I want to add to this as a bit of a digression, because.. reasons.
I ran a game of Forgotten Realms where there was some reason for Drow. Subterranean, pitch black, shorter than normal, and matriarchal and a few other things.
So, instead of burying my players in lore to read, or history to read, and not giving them much other than what a "here and now living Drow" would be thinking about. We set out to play.
The game was
nothing but Drow.
You cannot go to the 'surface' - there IS
NO surface.
There are no humans, no dwarves, nothing.

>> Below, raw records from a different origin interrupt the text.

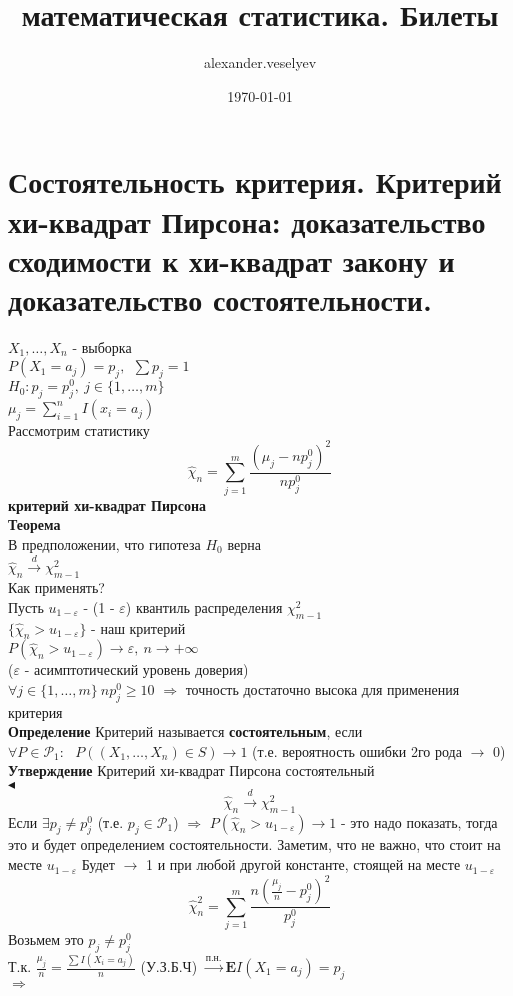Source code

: \documentclass{article}
\title{математическая статистика. Билеты}
\author{alexander.veselyev }
\date{\today}
\begin{document}
\section{Состоятельность критерия. Критерий хи-квадрат Пирсона: доказательство сходимости к хи-квадрат закону и доказательство состоятельности.}
$X_1,\dots,X_n$ - выборка\\
$P(X_1 = a_j) = p_j,\ \ \sum{p_j} = 1$\\
$H_0: p_j = p_j^0,\ j\in\{1,\dots,m\}$\\
$\mu_j = \sum_{i=1}^n{I(x_i = a_j)}$\\
Рассмотрим статистику\\
$$\widehat{\chi}_n = \sum_{j = 1}^m{\frac{(\mu_j - np_j^0)^2}{np_j^0}}$$
\textbf{критерий хи-квадрат Пирсона}\\
\textbf{Теорема}\\
В предположении, что гипотеза $H_0$ верна\\
$\widehat{\chi}_n\xrightarrow{d}\chi^2_{m-1}$\\
Как применять?\\
Пусть $u_{1-\varepsilon}$ - (1 - $\varepsilon$) квантиль распределения $\chi^2_{m-1}$\\
$\{\widehat{\chi}_n > u_{1-\varepsilon}\}$ - наш критерий\\
$P(\widehat{\chi}_n > u_{1-\varepsilon})\rightarrow\varepsilon,\ n\rightarrow+\infty$\\
($\varepsilon$ - асимптотический уровень доверия)\\
$\forall j\in\{1,\dots,m\}\ np_j^0\geq 10$ $\Rightarrow$ точность достаточно высока для применения критерия\\
\textbf{Определение} Критерий называется \textbf{состоятельным}, если $\forall P\in \mathcal{P}_1:\ \ \ P((X_1,\dots,X_n)\in S)\rightarrow 1$ (т.е. вероятность ошибки 2го рода $\rightarrow$ 0)\\
\textbf{Утверждение} Критерий хи-квадрат Пирсона состоятельный\\
$\blacktriangleleft$\\
$$\widehat{\chi}_n\xrightarrow{d}\chi^2_{m-1}$$
Если $\exists p_j\neq p_j^0$ (т.е. $p_j\in\mathcal{P}_1$) $\Rightarrow$ $P(\widehat{\chi}_n > u_{1-\varepsilon})\rightarrow 1$ - это надо показать, тогда это и будет определением состоятельности. Заметим, что не важно, что стоит на месте $u_{1-\varepsilon}$ Будет $\rightarrow$ 1 и при любой другой константе, стоящей на месте $u_{1-\varepsilon}$\\

$$ \widehat{\chi}^2_n = \sum_{j=1}^m{\frac{n\left(\frac{\mu_j}{n} - p_j^0\right)^2}{p_j^0}} $$
Возьмем это $p_j\neq p_j^0$\\
Т.к. $\frac{\mu_j}{n} = \frac{\sum{I(X_i=a_j)}}{n}$ (У.З.Б.Ч) $\xrightarrow{\text{п.н.}} \mathbf{E}I(X_1 = a_j) = p_j$\\
$\Rightarrow$
\end{document}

Just you and the endless caves of the Underdark.
Forever.
We took time to play out various cults and factions of the Drow all based around some ancient and vague lore that Corellion, the Sun god had cursed and banished his dark wife, Lolth and her children, to a place
"as hard as heart of stone".
That's the backstory they got,
one sentence.
From this is became easy to roleplay out the disdain women had for men from the reason they were here being because of a 'man'. So our political
matriarchy grew, and it got heated.
Our cults grew as magic was odd, different and without other sentient races, largely not about murder = but
about survival.
Now we see a Purpose for magic, and the specific magics the Drow used/developed/mastered. They needed food, they were desperate for anything more than rare grubs, worms, and fungi. Magic could only aid them so much in this...
Their weapons were for caves, for things with chitin, for digging or climbing or swimming. NO armor, no baggy clothes. Just by playing as an entire race of people trying to live in the Underdark alone, that built a HUGE amount of reasons for why their skin was black, why their skin was tough as iron, why they were short, why they saw in the dark, why their teeth were sharp to crack chitin and tear worn flesh, why they are resistant to mind affects from years of Psilocybin mushrooms...
Evolution and magic drew them to survive!
Their features and magic are now after, derived from, purposeful because of the lore and history of these people.
So...
Imagine then... after a Year of roleplay, after 4 hour games, every week for a year... They broke through to the surface.
I didn't have to aid the players in acting "Drow" around humans. I didn't have to remind them of Drow features when around orcs. They were SO immerse in the personhood of the Drow, that Humans were so alien, farms were so magical, and Golden Elves were demonized after generations of self-mutating drow oral traditional lore and blind faith.
Never had we felt such a truly alien and inhuman "race" in a fantasy game - ever.
And all it took was a few sentences to read. The rest was just the night to night fun of roleplay.
Now, when we later on flip the script, and play as humans or whatever, and these players meet a Drow, they know how strange that interaction is about to be - and it has nothing to do with dark skin or white hair and other frivolous aesthetics
Not to mention the delight and horror new players get when they meet these 'Drow', breaks expectations and enriches their 'otherness' ten fold!
//sorry for the aside. it was just a fun time! and seemed relevant to making races and magic both deeply purposeful.